Arriviamo così all'ultima puntata di "Non è l'Arena" che ha visto il conduttore Massimo Giletti, in diretta da Mosca, intervistare via Skype Marija Zacharova, portavoce del ministro degli Esteri russo Sergej Lavrov. Com'era ampiamente prevedibile Zacharova si è dimostrata tutto fuorché aperta al dialogo né tanto meno disponibile all'autocritica, presentando anzi la Russia come una forza di pace contrapposta tanto agli Usa quanto ai perfidi Stati dell'Unione europea che (testuale) "negli ultimi 20 o 30 anni hanno annientato milioni di persone innocenti" (affermazione che nessuno si è incaricato di smentire).

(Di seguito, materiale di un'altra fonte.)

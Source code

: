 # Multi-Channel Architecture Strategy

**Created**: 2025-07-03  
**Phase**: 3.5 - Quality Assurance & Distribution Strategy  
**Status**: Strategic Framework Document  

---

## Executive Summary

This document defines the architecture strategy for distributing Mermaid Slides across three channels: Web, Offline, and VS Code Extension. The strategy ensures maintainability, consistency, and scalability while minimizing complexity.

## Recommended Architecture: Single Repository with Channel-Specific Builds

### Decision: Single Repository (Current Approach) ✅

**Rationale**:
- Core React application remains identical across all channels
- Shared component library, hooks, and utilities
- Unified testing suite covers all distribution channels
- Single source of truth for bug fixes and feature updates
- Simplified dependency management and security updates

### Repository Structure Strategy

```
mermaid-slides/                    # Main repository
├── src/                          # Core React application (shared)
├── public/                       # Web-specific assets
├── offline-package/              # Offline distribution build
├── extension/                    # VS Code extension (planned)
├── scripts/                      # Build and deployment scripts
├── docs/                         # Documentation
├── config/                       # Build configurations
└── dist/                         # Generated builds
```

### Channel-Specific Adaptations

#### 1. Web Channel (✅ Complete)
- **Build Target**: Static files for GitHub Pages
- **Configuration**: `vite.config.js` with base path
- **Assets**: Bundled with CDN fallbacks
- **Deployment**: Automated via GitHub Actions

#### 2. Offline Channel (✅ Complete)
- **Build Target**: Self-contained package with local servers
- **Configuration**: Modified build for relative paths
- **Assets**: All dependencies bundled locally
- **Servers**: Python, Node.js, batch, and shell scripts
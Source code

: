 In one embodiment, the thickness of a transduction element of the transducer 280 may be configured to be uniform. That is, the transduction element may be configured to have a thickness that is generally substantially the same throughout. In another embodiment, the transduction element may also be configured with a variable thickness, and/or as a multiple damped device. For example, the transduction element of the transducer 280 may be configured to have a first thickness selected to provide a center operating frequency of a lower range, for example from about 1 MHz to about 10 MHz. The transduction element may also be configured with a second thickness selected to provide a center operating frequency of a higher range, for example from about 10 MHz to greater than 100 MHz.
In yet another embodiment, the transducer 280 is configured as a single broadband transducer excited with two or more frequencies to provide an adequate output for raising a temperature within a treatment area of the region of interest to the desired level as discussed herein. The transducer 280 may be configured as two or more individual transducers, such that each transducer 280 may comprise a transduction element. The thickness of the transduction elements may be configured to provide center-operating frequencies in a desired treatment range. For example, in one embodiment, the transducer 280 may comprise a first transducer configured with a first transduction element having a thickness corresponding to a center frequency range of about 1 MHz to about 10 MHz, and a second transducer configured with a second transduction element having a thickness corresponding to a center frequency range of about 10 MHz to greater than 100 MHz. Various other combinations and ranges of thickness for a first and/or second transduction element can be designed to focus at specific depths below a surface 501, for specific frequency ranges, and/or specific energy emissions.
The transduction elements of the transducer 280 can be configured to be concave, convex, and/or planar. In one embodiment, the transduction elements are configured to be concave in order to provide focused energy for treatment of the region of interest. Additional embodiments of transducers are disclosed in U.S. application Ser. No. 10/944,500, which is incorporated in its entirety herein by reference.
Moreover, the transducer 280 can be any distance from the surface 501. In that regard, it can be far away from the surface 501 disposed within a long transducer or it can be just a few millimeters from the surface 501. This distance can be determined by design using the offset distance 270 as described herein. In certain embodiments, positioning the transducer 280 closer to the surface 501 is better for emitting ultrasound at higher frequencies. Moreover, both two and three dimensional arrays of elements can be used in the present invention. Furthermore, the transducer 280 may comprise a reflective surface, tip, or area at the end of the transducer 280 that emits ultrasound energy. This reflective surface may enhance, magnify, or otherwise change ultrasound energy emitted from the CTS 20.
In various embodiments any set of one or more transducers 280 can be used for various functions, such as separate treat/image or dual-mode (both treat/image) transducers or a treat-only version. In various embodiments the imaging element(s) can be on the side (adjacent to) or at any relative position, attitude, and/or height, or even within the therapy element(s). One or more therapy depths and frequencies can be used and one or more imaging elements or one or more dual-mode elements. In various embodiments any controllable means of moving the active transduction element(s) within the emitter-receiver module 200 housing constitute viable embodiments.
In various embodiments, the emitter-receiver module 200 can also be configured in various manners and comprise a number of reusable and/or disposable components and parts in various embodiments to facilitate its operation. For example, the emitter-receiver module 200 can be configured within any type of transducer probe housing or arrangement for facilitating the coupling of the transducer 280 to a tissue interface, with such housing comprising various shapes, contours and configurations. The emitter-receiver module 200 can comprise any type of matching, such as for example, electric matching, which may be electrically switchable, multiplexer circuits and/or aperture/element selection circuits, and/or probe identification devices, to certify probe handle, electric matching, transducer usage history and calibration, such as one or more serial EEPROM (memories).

Quanto più Giletti tentava di trovare un appiglio, un punto di incontro ("l'Occidente ha avuto le sue colpe", "gli accordi di Minsk non sono stati rispettati, su questo le do ragione", e ancora: "noi italiani siamo gli unici in Europa a far parlare personaggi importanti come Solovyev"), tanto più l'interlocutrice si mostrava sprezzante arrivando al punto di deridere lo stesso giornalista ("dice cose che mi sembrano molto semplificate, i bambini parlano così", oppure "sembra arrivato una settimana fa sul pianeta terra"). L'impressione alla fine è stata quella di un lungo comizio, al termine del quale il direttore di Libero Alessandro Sallusti ha deciso di abbandonare la trasmissione in polemica con quello che ha definito un "asservimento totale alla peggiore propaganda che ci possa essere", mentre il conduttore poco dopo ha avuto un malore (a lui vanno i nostri auguri di pronta guarigione).

I talk show oggi fanno informazione?

"Abbiamo gli anticorpi, l'intelligenza per smascherare ogni parola, ogni bugia e ogni artificio retorico ridicolo che questa signora ci ha propinato" è stato invece il commento a caldo di Myrta Merlino, a sua volte conduttrice del talk "l'Aria che tira". Qualche dubbio è lecito averlo. Facciamoci una domanda: quanto spazio nelle trasmissioni di approfondimento viene dedicato alla verifica dei fatti? La risposta è: molto poco o comunque non abbastanza. Gli stessi giornali hanno ormai rinunciato a passare al setaccio le castronerie dette in tv o sui social, comprese quelle pronunciate ieri da Zacharova che pure sono parecchie. L'impresa sarebbe improba per qualunque redazione.

Ciò che non si capisce però (o forse si capisce benissimo) è quale sia il senso di invitare chi evoca complotti, contesta dati validati da tutta la comunità scientifica o in questo caso ripete a pappagallo le tesi del Cremlino. È davvero un arricchimento per l'opinione pubblica ascoltare l'altra campana, anche quando questa campana suona palesemente stonata? E ancora, allargando lo sguardo: siamo sicuri che un dibattito in cui le opinioni sono constantemente polarizzate sia il modo più corretto per informare i telespettatori? Se le domande suonano retoriche non è un caso.